WORK TASK >>
Which lines of the entries below hold the word "handy"? Report each of them.

MATERIAL PROVIDED >>
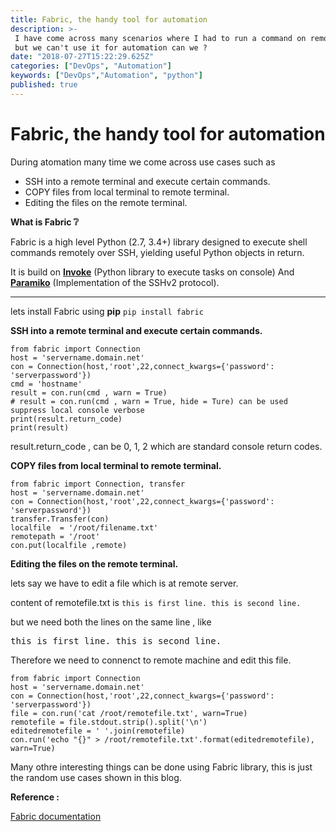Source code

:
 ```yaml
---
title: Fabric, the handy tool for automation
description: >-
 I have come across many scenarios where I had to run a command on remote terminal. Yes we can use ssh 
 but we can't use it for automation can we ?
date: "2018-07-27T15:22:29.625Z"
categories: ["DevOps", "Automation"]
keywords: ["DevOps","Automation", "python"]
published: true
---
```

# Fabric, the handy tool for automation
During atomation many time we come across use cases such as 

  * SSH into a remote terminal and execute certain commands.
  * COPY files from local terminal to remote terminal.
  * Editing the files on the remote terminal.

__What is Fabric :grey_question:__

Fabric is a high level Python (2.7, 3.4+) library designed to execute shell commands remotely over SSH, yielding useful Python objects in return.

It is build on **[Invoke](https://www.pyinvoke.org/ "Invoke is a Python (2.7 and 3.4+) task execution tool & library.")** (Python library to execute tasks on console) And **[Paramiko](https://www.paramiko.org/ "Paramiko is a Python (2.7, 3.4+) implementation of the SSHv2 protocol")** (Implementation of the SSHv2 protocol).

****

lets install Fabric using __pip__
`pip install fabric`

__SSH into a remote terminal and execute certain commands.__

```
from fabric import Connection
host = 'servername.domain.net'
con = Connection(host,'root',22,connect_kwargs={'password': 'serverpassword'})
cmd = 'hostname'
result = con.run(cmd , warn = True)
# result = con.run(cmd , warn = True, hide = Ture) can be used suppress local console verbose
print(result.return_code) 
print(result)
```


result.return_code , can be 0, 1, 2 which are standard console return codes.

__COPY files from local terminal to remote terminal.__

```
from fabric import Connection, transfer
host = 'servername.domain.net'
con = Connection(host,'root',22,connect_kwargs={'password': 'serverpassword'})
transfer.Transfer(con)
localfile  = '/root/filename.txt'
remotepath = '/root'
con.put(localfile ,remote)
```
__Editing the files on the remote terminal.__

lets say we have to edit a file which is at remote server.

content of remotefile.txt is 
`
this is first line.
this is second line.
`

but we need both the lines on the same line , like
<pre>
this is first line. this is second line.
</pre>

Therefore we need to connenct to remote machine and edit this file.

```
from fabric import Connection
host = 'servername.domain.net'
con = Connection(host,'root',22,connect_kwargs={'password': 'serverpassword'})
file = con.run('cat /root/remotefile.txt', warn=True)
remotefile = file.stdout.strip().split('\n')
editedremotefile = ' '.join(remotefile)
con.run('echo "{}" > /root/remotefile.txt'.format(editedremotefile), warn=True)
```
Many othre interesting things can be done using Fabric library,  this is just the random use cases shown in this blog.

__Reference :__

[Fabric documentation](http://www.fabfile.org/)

* * *

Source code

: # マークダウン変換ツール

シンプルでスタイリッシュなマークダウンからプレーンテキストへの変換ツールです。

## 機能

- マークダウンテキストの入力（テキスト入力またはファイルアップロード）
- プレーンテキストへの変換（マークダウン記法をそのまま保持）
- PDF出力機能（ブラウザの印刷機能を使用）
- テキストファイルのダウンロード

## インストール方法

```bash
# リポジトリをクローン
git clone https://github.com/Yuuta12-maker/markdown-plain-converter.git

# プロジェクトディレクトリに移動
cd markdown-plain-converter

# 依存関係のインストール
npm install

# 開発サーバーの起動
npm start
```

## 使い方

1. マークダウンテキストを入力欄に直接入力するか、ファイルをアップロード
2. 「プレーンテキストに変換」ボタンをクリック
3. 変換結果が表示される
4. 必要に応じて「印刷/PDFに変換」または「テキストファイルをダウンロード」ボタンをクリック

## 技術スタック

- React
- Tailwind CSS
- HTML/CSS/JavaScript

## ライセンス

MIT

* * *

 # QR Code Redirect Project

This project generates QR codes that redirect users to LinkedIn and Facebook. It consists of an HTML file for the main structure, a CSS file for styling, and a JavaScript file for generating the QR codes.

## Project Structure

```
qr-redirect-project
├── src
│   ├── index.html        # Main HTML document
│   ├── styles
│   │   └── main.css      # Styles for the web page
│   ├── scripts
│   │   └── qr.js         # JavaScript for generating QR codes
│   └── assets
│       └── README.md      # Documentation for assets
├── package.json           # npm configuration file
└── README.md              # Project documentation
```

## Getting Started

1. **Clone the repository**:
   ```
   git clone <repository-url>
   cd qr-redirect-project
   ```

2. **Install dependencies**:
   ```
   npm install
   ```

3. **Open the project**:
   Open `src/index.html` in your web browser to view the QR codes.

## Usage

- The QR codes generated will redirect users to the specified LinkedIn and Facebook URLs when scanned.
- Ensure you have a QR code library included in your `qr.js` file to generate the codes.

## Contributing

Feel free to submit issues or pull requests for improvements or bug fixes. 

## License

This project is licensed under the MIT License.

ANSWER BOX >>
title: Fabric, the handy tool for automation
# Fabric, the handy tool for automation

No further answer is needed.